Document images with source code:
'''
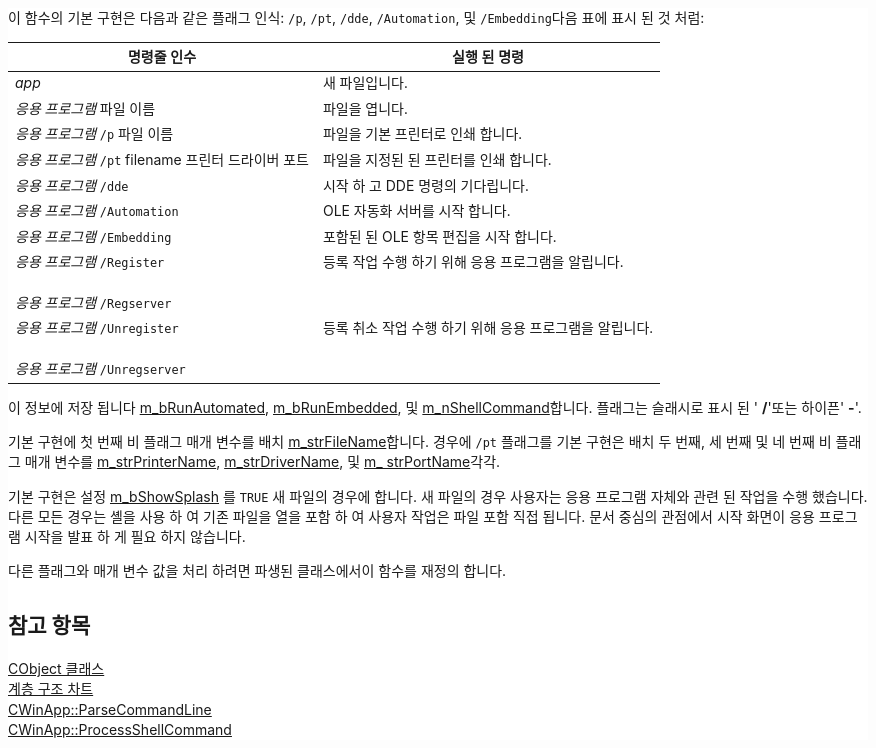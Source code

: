 이 함수의 기본 구현은 다음과 같은 플래그 인식: `/p`, `/pt`, `/dde`, `/Automation`, 및 `/Embedding`다음 표에 표시 된 것 처럼:  
  
|명령줄 인수|실행 된 명령|  
|----------------------------|----------------------|  
|*app*|새 파일입니다.|  
|*응용 프로그램* 파일 이름|파일을 엽니다.|  
|*응용 프로그램* `/p` 파일 이름|파일을 기본 프린터로 인쇄 합니다.|  
|*응용 프로그램* `/pt` filename 프린터 드라이버 포트|파일을 지정된 된 프린터를 인쇄 합니다.|  
|*응용 프로그램* `/dde`|시작 하 고 DDE 명령의 기다립니다.|  
|*응용 프로그램* `/Automation`|OLE 자동화 서버를 시작 합니다.|  
|*응용 프로그램* `/Embedding`|포함된 된 OLE 항목 편집을 시작 합니다.|  
|*응용 프로그램* `/Register`<br /><br /> *응용 프로그램* `/Regserver`|등록 작업 수행 하기 위해 응용 프로그램을 알립니다.|  
|*응용 프로그램* `/Unregister`<br /><br /> *응용 프로그램* `/Unregserver`|등록 취소 작업 수행 하기 위해 응용 프로그램을 알립니다.|  
  
 이 정보에 저장 됩니다 [m_bRunAutomated](#m_brunautomated), [m_bRunEmbedded](#m_brunembedded), 및 [m_nShellCommand](#m_nshellcommand)합니다. 플래그는 슬래시로 표시 된 ' **/**'또는 하이픈' **-**'.  
  
 기본 구현에 첫 번째 비 플래그 매개 변수를 배치 [m_strFileName](#m_strfilename)합니다. 경우에 `/pt` 플래그를 기본 구현은 배치 두 번째, 세 번째 및 네 번째 비 플래그 매개 변수를 [m_strPrinterName](#m_strprintername), [m_strDriverName](#m_strdrivername), 및 [m_ strPortName](#m_strportname)각각.  
  
 기본 구현은 설정 [m_bShowSplash](#m_bshowsplash) 를 `TRUE` 새 파일의 경우에 합니다. 새 파일의 경우 사용자는 응용 프로그램 자체와 관련 된 작업을 수행 했습니다. 다른 모든 경우는 셸을 사용 하 여 기존 파일을 열을 포함 하 여 사용자 작업은 파일 포함 직접 됩니다. 문서 중심의 관점에서 시작 화면이 응용 프로그램 시작을 발표 하 게 필요 하지 않습니다.  
  
 다른 플래그와 매개 변수 값을 처리 하려면 파생된 클래스에서이 함수를 재정의 합니다.  
  
## <a name="see-also"></a>참고 항목  
 [CObject 클래스](../../mfc/reference/cobject-class.md)   
 [계층 구조 차트](../../mfc/hierarchy-chart.md)   
 [CWinApp::ParseCommandLine](../../mfc/reference/cwinapp-class.md#parsecommandline)   
 [CWinApp::ProcessShellCommand](../../mfc/reference/cwinapp-class.md#processshellcommand)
'''
WORK TO BE COMPLETED :: The expected answer is the complete set of entries, copied verbatim, with no pictures.

SOLVED EXERCISE ::
Source code

: 이 함수의 기본 구현은 다음과 같은 플래그 인식: `/p`, `/pt`, `/dde`, `/Automation`, 및 `/Embedding`다음 표에 표시 된 것 처럼:  
  
|명령줄 인수|실행 된 명령|  
|----------------------------|----------------------|  
|*app*|새 파일입니다.|  
|*응용 프로그램* 파일 이름|파일을 엽니다.|  
|*응용 프로그램* `/p` 파일 이름|파일을 기본 프린터로 인쇄 합니다.|  
|*응용 프로그램* `/pt` filename 프린터 드라이버 포트|파일을 지정된 된 프린터를 인쇄 합니다.|  
|*응용 프로그램* `/dde`|시작 하 고 DDE 명령의 기다립니다.|  
|*응용 프로그램* `/Automation`|OLE 자동화 서버를 시작 합니다.|  
|*응용 프로그램* `/Embedding`|포함된 된 OLE 항목 편집을 시작 합니다.|  
|*응용 프로그램* `/Register`<br /><br /> *응용 프로그램* `/Regserver`|등록 작업 수행 하기 위해 응용 프로그램을 알립니다.|  
|*응용 프로그램* `/Unregister`<br /><br /> *응용 프로그램* `/Unregserver`|등록 취소 작업 수행 하기 위해 응용 프로그램을 알립니다.|  
  
 이 정보에 저장 됩니다 [m_bRunAutomated](#m_brunautomated), [m_bRunEmbedded](#m_brunembedded), 및 [m_nShellCommand](#m_nshellcommand)합니다. 플래그는 슬래시로 표시 된 ' **/**'또는 하이픈' **-**'.  
  
 기본 구현에 첫 번째 비 플래그 매개 변수를 배치 [m_strFileName](#m_strfilename)합니다. 경우에 `/pt` 플래그를 기본 구현은 배치 두 번째, 세 번째 및 네 번째 비 플래그 매개 변수를 [m_strPrinterName](#m_strprintername), [m_strDriverName](#m_strdrivername), 및 [m_ strPortName](#m_strportname)각각.  
  
 기본 구현은 설정 [m_bShowSplash](#m_bshowsplash) 를 `TRUE` 새 파일의 경우에 합니다. 새 파일의 경우 사용자는 응용 프로그램 자체와 관련 된 작업을 수행 했습니다. 다른 모든 경우는 셸을 사용 하 여 기존 파일을 열을 포함 하 여 사용자 작업은 파일 포함 직접 됩니다. 문서 중심의 관점에서 시작 화면이 응용 프로그램 시작을 발표 하 게 필요 하지 않습니다.  
  
 다른 플래그와 매개 변수 값을 처리 하려면 파생된 클래스에서이 함수를 재정의 합니다.  
  
## <a name="see-also"></a>참고 항목  
 [CObject 클래스](../../mfc/reference/cobject-class.md)   
 [계층 구조 차트](../../mfc/hierarchy-chart.md)   
 [CWinApp::ParseCommandLine](../../mfc/reference/cwinapp-class.md#parsecommandline)   
 [CWinApp::ProcessShellCommand](../../mfc/reference/cwinapp-class.md#processshellcommand)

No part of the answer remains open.